LEARNING FROM IMAGES : Transplant Renal Artery Stenosis
Adrian Sequeira*, Kenneth Abreo
Identifiers and Pagination:Year: 2013
First Page: 54
Last Page: 55
Publisher Id: TOUNJ-6-54
Article History:Received Date: 16/8/2013
Revision Received Date: 23/8/2013
Acceptance Date: 24/8/2013
Electronic publication date: 6 /9/2013
open-access license: This is an open access article distributed under the terms of the Creative Commons Attribution License (http://creativecommons.org/licenses/by/2.5/), which permits unrestrictive use, distribution, and reproduction in any medium, provided the original work is properly cited.
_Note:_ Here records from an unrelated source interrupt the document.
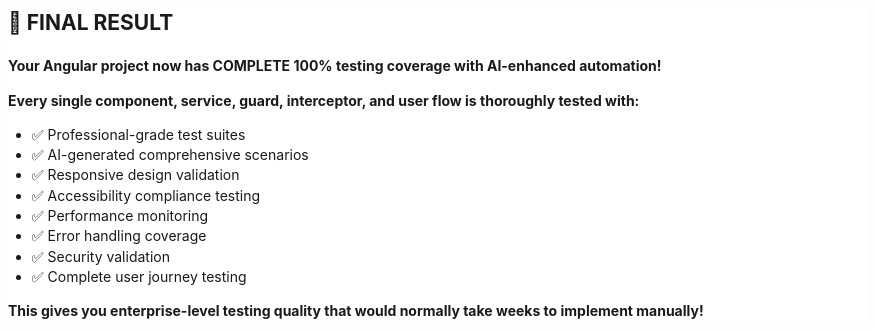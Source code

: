 ## **🎉 FINAL RESULT**

**Your Angular project now has COMPLETE 100% testing coverage with AI-enhanced automation!**

**Every single component, service, guard, interceptor, and user flow is thoroughly tested with:**
- ✅ Professional-grade test suites
- ✅ AI-generated comprehensive scenarios  
- ✅ Responsive design validation
- ✅ Accessibility compliance testing
- ✅ Performance monitoring
- ✅ Error handling coverage
- ✅ Security validation
- ✅ Complete user journey testing

**This gives you enterprise-level testing quality that would normally take weeks to implement manually!**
A 42 y/o male, a recipient of a cadaveric renal transplant, was evaluated 3 years later for worsening blood pressure and lower extremity edema. He was on 7 anti-hypertensive medications. His serum creatinine had gradually increased from 2.5mg/dl to 3.1mg/dl over the last year. The initial renal Doppler ultrasound followed later by an angiogram demonstrated the presence of a hemodynamically significant renal artery stenotic lesion (Fig. 1A). Following angioplasty and stent placement (Fig. 1B, C), his serum creatinine stabilized at 2.8mg/dl and his blood pressure was well controlled on 5 antihypertensives.
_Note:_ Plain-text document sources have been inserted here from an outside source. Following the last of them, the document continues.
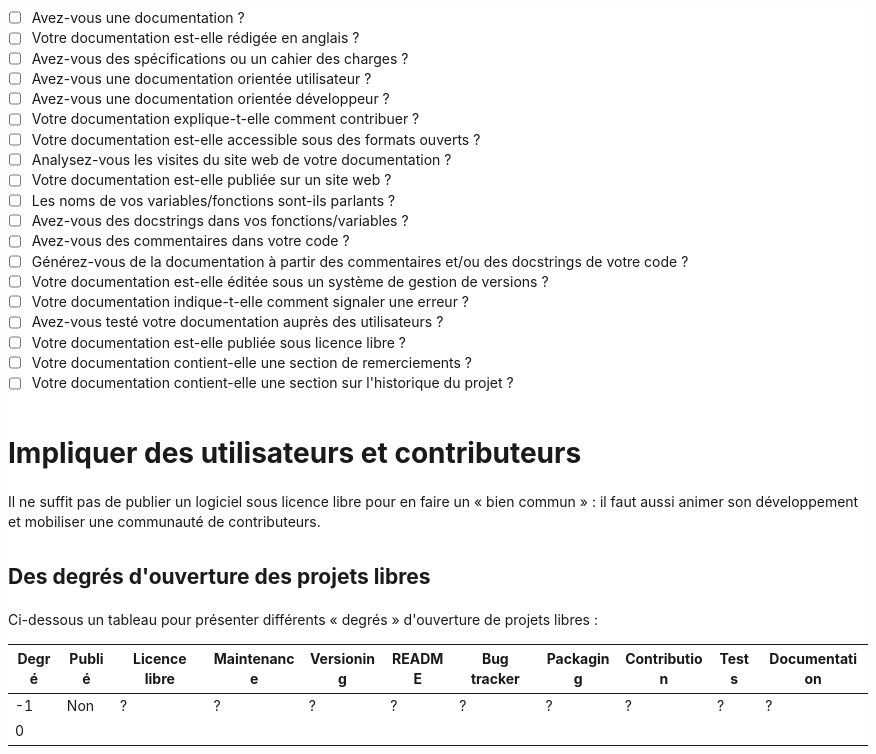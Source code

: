 - [ ] Avez-vous une documentation ?
- [ ] Votre documentation est-elle rédigée en anglais ?
- [ ] Avez-vous des spécifications ou un cahier des charges ?
- [ ] Avez-vous une documentation orientée utilisateur ?
- [ ] Avez-vous une documentation orientée développeur ?
- [ ] Votre documentation explique-t-elle comment contribuer ?
- [ ] Votre documentation est-elle accessible sous des formats ouverts ?
- [ ] Analysez-vous les visites du site web de votre documentation ?
- [ ] Votre documentation est-elle publiée sur un site web ?
- [ ] Les noms de vos variables/fonctions sont-ils parlants ?
- [ ] Avez-vous des docstrings dans vos fonctions/variables ?
- [ ] Avez-vous des commentaires dans votre code ?
- [ ] Générez-vous de la documentation à partir des commentaires et/ou des docstrings de votre code ?
- [ ] Votre documentation est-elle éditée sous un système de gestion de versions ?
- [ ] Votre documentation indique-t-elle comment signaler une erreur ?
- [ ] Avez-vous testé votre documentation auprès des utilisateurs ?
- [ ] Votre documentation est-elle publiée sous licence libre ?
- [ ] Votre documentation contient-elle une section de remerciements ?
- [ ] Votre documentation contient-elle une section sur l'historique du projet ?

# Impliquer des utilisateurs et contributeurs

Il ne suffit pas de publier un logiciel sous licence libre pour en faire un « bien commun » : il faut aussi animer son développement et mobiliser une communauté de contributeurs.

## Des degrés d'ouverture des projets libres

Ci-dessous un tableau pour présenter différents « degrés » d'ouverture
de projets libres :

<table>
 <thead>
  <tr>
   <th>Degré</th>
   <th>Publié</th>
   <th>Licence libre</th>
   <th>Maintenance</th>
   <th>Versioning</th>
   <th>README</th>
   <th>Bug tracker</th>
   <th>Packaging</th>
   <th>Contribution</th>
   <th>Tests</th>
   <th>Documentation</th>
  </tr>
 </thead>
 <tbody>
  <tr>
   <td>-1</td>
   <td>Non</td>
   <td>?</td>
   <td>?</td>
   <td>?</td>
   <td>?</td>
   <td>?</td>
   <td>?</td>
   <td>?</td>
   <td>?</td>
   <td>?</td>
  </tr>
  <tr>
   <td>0</td>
The incidence of post transplant renal artery stenosis (TRAS) varies from 1- 23% and it is responsible for upto 5% of post transplant hypertension . The stenosis may occur at 3 locations: Proximal to the area of anastomosis (i.e., within the recipient’s artery), at the level of the anastomosis or distally within the donor renal artery. TRAS usually manifests 3 months to 2 years post transplantation. Anastomotic lesions occur early after transplantation, related to trauma during the surgical process . Late onset TRAS is related to atherosclerotic disease and immune mediated endothelial damage . Clinically, TRAS may be asymptomatic or may present as worsening hypertension with or without graft dysfunction. The latter two features may also result from the use of calcineurin inhibitors (CNI). On exam, an audible bruit over the site of the transplanted organ may be noted but this is not specific . The traditional markers of renal artery stenosis (RAS) like elevated renin activity and hyperkalemia are also not specific in the transplant setting. The former may be elevated in the presence of an acute rejection, with the concurrent use of diuretics for blood pressure control and may also arise from the native kidneys [1, 3]. Hyperkalemia may occur from the use of CNIs. Color Doppler ultrasonography (CDU) is used to screen patients. Magnetic resonance angiography (MRA) is superior to spiral CT  but angiogram is the gold standard. As CDU and MRA can produce false negative results, one may proceed with angiography if the clinical suspicion if high . If the renal function is stable and there is no hemodynamically significant stenosis, then management is conservative with follow up CDU evaluation to assess progression. Progression of stenosis accompanied by worsening renal function and hard to control hypertension are suitable indications for percutaneous transluminal angioplasty (PTA) and stent placement. Clinical success rate as determined by an improvement in blood pressure and or creatinine is seen in 75% of cases . PTA with stent placement has a recurrence rate of less than 10% . Surgical revision is indicated if PTA is unsuccessful. In addition, anastomotic lesions do better surgically .
CONFLICT OF INTEREST
The authors confirm that this article content has no conflict of interest.